Les barbares ne viennent pas d’une lointaine et archaïque périphérie de l’abondance marchande, mais de son centre même. A qui a su garder à peu prés intacte sa sensibilité, en s’efforçant de réduire autant que possible ses rapports avec les techniques de la vie aliénée, il suffit pour s’en persuader de côtoyer un instant ceux qui ont été formés et déformés dés l’enfance par cette appareillage de la paupérisation. ; car ils sont aussi loin de la nature que de la raison, et c’est à cela que l’on reconnaît la barbarie.

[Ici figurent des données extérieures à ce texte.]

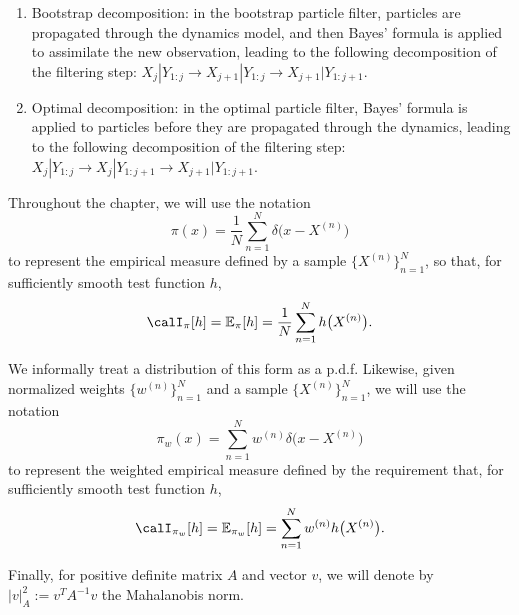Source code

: \begin{enumerate}
  \item Bootstrap decomposition: in the bootstrap particle filter, particles are propagated
    through the dynamics model, and then Bayes' formula is applied to assimilate the new
    observation, leading to the following decomposition of the filtering step:
    $X_j | Y_{1:j} \longrightarrow X_{j+1} | Y_{1:j} \longrightarrow X_{j+1} | Y_{1:j+1}$.

  \item Optimal decomposition: in the optimal particle filter, Bayes' formula is applied
    to particles before they are propagated through the dynamics, leading to the following
    decomposition of the filtering step:
    $X_j | Y_{1:j} \longrightarrow X_j | Y_{1:j+1} \longrightarrow X_{j+1} | Y_{1:j+1}$.
\end{enumerate}

Throughout the chapter, we will use the notation
\[
  \pi(x) = \frac{1}{N} \sum_{n=1}^{N} \delta\bigl(x - X^{(n)}\bigr)
\]
to represent the empirical measure defined by a sample $\{X^{(n)}\}_{n=1}^{N}$, so that,
for sufficiently smooth test function $h$,
\[
  \calI_\pi[h] = \mathbb{E}_\pi[h] = \frac{1}{N} \sum_{n=1}^{N} h\bigl(X^{(n)}\bigr).
\]

We informally treat a distribution of this form as a p.d.f. Likewise, given normalized
weights $\{w^{(n)}\}_{n=1}^{N}$ and a sample $\{X^{(n)}\}_{n=1}^{N}$, we will use the
notation
\[
  \pi_w(x) = \sum_{n=1}^{N} w^{(n)} \delta\bigl(x - X^{(n)}\bigr)
\]
to represent the weighted empirical measure defined by the requirement that, for
sufficiently smooth test function $h$,
\[
  \calI_{\pi_w}[h] = \mathbb{E}_{\pi_w}[h] = \sum_{n=1}^{N} w^{(n)} h\bigl(X^{(n)}\bigr).
\]

Finally, for positive definite matrix $A$ and vector $v$, we will denote by
$|v|_A^2 := v^T A^{-1} v$ the Mahalanobis norm.
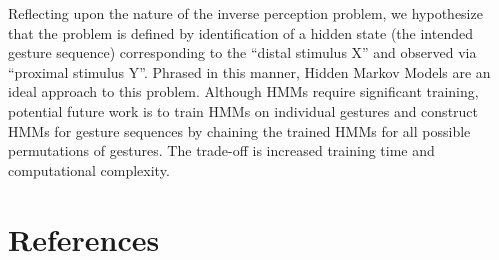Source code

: \documentclass[twoside]{article}
\begin{document}
\begin{multicols}{2}
Reflecting upon the nature of the inverse perception problem, we hypothesize
that the problem is defined by identification of a hidden state (the intended
gesture sequence) corresponding to the ``distal stimulus X'' and observed via
``proximal stimulus Y''. Phrased in this manner, Hidden Markov Models are an
ideal approach to this problem. Although HMMs require significant training,
potential future work is to train HMMs on individual gestures and construct HMMs
for gesture sequences by chaining the trained HMMs for all possible permutations of
gestures. The trade-off is increased training time and computational complexity.
\section{References}

\begin{spacing}{0.9}
	
%
\begingroup
\renewcommand{\section}[2]{}%

\endgroup
\end{spacing}

\end{multicols}
\end{document}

Ces estropiés de la perception, mutilés par les machines de la consommation, invalides de la guerre commerciale, arborent leurs stigmates comme des décorations, leur infirmité comme un uniforme, leur insensibilité comme un drapeau. Ainsi ce qui émane d’adolescents de quatorze ou quinze ans, se déplaçant en bande dans un métro parisien, s’apparente le plus souvent à ce qui autrefois émanait très spécifiquement de la virilité enrégimenté (militaires, sportifs, militants des mouvements totalitaires) : disons un fort parfum de lynchage. Endurcis au contact de leur environnement technique, rompus aux ordres qu’ils ne cessent d’en recevoir, ceux qui ont grandis sous les coups et les chocs des sensations fortes produites industriellement cherchent à montrer une dureté plus grande encore, une dureté d’affranchis, sur le modèle de ce héros de notre temps que sont les durs entre les durs : les seigneurs de la guerre économique, indistinctement policiers ou gangsters, chefs d’industries ou de mafias. En les voyant, ces militants du totalitarisme marchand et de son dynamisme sans but, on pense à ce que disait Chesterton du slogan nietzschéen « soyez durs » : qu’il signifiait en réalité « soyez morts ».

Jaime Semprun. L’abîme se repeuple, encyclopédie des nuisances, 1997.